Dick Wadhams, chairman of Colorado's Republican Party, defended Churchill and Ayers' appearance on grounds of free speech, but said he hopes students will embrace conservatives in the same way in the future.

"I find them despicable, both of them," Wadhams told FOXNews.com. "And I find them to be two peas in a pod. I just wish the left was more tolerant of conservatives when they come to town."

On the other side is Churchill supporter Sean Daly, who says he expects to experience an "attack on academic freedom" at the Thursday night rally.

Standing inside the chain-link "free speech cage," the 23-year-old history major called it "kind of a mockery of the so-called free speech zones.

"America is a free speech zone unless you say the wrong things," Daly said. "Mr. Ayers and Mr. Churchill have been targeted because of their political beliefs."

He and other members of Students for True Academic Freedom, which is co-sponsoring the rally, say the "trumped-up" plagiarism charges against Churchill were retaliation for his 2005 essay, "On the Justice of Roosting Chickens," in which he referred to World Trade Center victims as "little Eichmanns," a reference to Nazi war criminal Adolf Eichmann.

"We're hoping to raise awareness of the attack on critical thinking and academics around the nation for their unpopular speech or writings," said organizer Aaron Smith. "Bill Ayers and Ward Churchill have been similarly targeted for their unpopular political beliefs."

Smith said his group was "unfairly punished" with excessive security fees in connection to the rally at the university's 1,200-seat Glenn Miller Ballroom.

"We're being unfairly punished because of the political nature of the presenters we're bringing," he said. "We believe the security cost is an indirect way to try to ban free speech."

Smith said the security fee for additional campus police officers was three times higher than the group had budgeted for the event.

"It's being imposed on us," Smith said. "It seems a little unjust, unfair and unbalanced to have such high security costs."

But university officials called the claim "nonsense," citing $4,800 in security costs paid by the College Republicans last summer for an event featuring two men who claimed to be former Palestinian Liberation Organization members.

"It's a ridiculous assertion that has absolutely no basis in fact," university spokesman Bronson Hilliard told FOXNews.com. "It is customary here that when students have large-scale events in our facilities that they bear the basic cost of security."

Fewer than 100 tickets have been sold for the rally — billed as the "Forbidden Education and the Rise of Neo-McCarthyism" — but university officials are prepared for a strong showing.

"Obviously people have strong feelings about these individuals on either side of the issue," Hilliard said. "We could have a very large walk-up crowd for this event."

Hilliard declined to say how many campus police officers are expected at the rally, which is not sponsored by the university.

"We have to plan for all kinds of contingencies and variables," he said. "Every event is different."

Charlie Smith, chairman of the College Republican National Committee, said the event demonstrated a "leftward tilt" on college campuses nationwide.
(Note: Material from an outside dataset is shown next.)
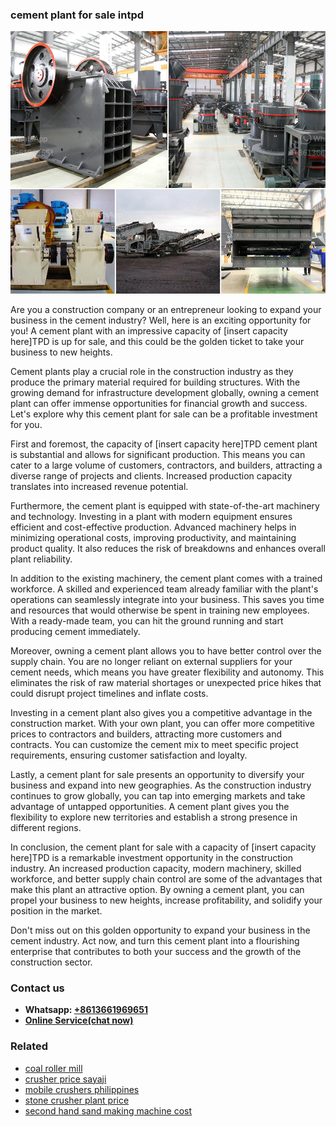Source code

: <h3>cement plant for sale intpd</h3><img src='1708497330.jpg' alt=''><p>Are you a construction company or an entrepreneur looking to expand your business in the cement industry? Well, here is an exciting opportunity for you! A cement plant with an impressive capacity of [insert capacity here]TPD is up for sale, and this could be the golden ticket to take your business to new heights.</p><p>Cement plants play a crucial role in the construction industry as they produce the primary material required for building structures. With the growing demand for infrastructure development globally, owning a cement plant can offer immense opportunities for financial growth and success. Let's explore why this cement plant for sale can be a profitable investment for you.</p><p>First and foremost, the capacity of [insert capacity here]TPD cement plant is substantial and allows for significant production. This means you can cater to a large volume of customers, contractors, and builders, attracting a diverse range of projects and clients. Increased production capacity translates into increased revenue potential.</p><p>Furthermore, the cement plant is equipped with state-of-the-art machinery and technology. Investing in a plant with modern equipment ensures efficient and cost-effective production. Advanced machinery helps in minimizing operational costs, improving productivity, and maintaining product quality. It also reduces the risk of breakdowns and enhances overall plant reliability.</p><p>In addition to the existing machinery, the cement plant comes with a trained workforce. A skilled and experienced team already familiar with the plant's operations can seamlessly integrate into your business. This saves you time and resources that would otherwise be spent in training new employees. With a ready-made team, you can hit the ground running and start producing cement immediately.</p><p>Moreover, owning a cement plant allows you to have better control over the supply chain. You are no longer reliant on external suppliers for your cement needs, which means you have greater flexibility and autonomy. This eliminates the risk of raw material shortages or unexpected price hikes that could disrupt project timelines and inflate costs.</p><p>Investing in a cement plant also gives you a competitive advantage in the construction market. With your own plant, you can offer more competitive prices to contractors and builders, attracting more customers and contracts. You can customize the cement mix to meet specific project requirements, ensuring customer satisfaction and loyalty.</p><p>Lastly, a cement plant for sale presents an opportunity to diversify your business and expand into new geographies. As the construction industry continues to grow globally, you can tap into emerging markets and take advantage of untapped opportunities. A cement plant gives you the flexibility to explore new territories and establish a strong presence in different regions.</p><p>In conclusion, the cement plant for sale with a capacity of [insert capacity here]TPD is a remarkable investment opportunity in the construction industry. An increased production capacity, modern machinery, skilled workforce, and better supply chain control are some of the advantages that make this plant an attractive option. By owning a cement plant, you can propel your business to new heights, increase profitability, and solidify your position in the market.</p><p>Don't miss out on this golden opportunity to expand your business in the cement industry. Act now, and turn this cement plant into a flourishing enterprise that contributes to both your success and the growth of the construction sector.</p><h3>Contact us</h3><ul><li><strong>Whatsapp:&nbsp;<a href="https://wa.me/8613661969651">+8613661969651</a></strong></li><li><a href="https://swt.shibang-china.com/?git&amp;zhl&amp;cement plant for sale intpd"><strong>Online Service(chat now)</strong></a></li></ul><h3>Related</h3><ul><li><a href='coal roller mill.md'>coal roller mill</a></li><li><a href='crusher price sayaji.md'>crusher price sayaji</a></li><li><a href='mobile crushers philippines.md'>mobile crushers philippines</a></li><li><a href='stone crusher plant price.md'>stone crusher plant price</a></li><li><a href='second hand sand making machine cost.md'>second hand sand making machine cost</a></li></ul>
"Everyone should have a chance to speak, but we're talking about balance here," Smith told FOXNews.com. "The issue here is balance. We want out students to be educated, not indoctrinated."

Both university officials and students say they expect the rally to be non-violent.

"But it's good to have every precaution," Daly said. "I'm expecting to reveal the attack on academic freedom in the United States of America."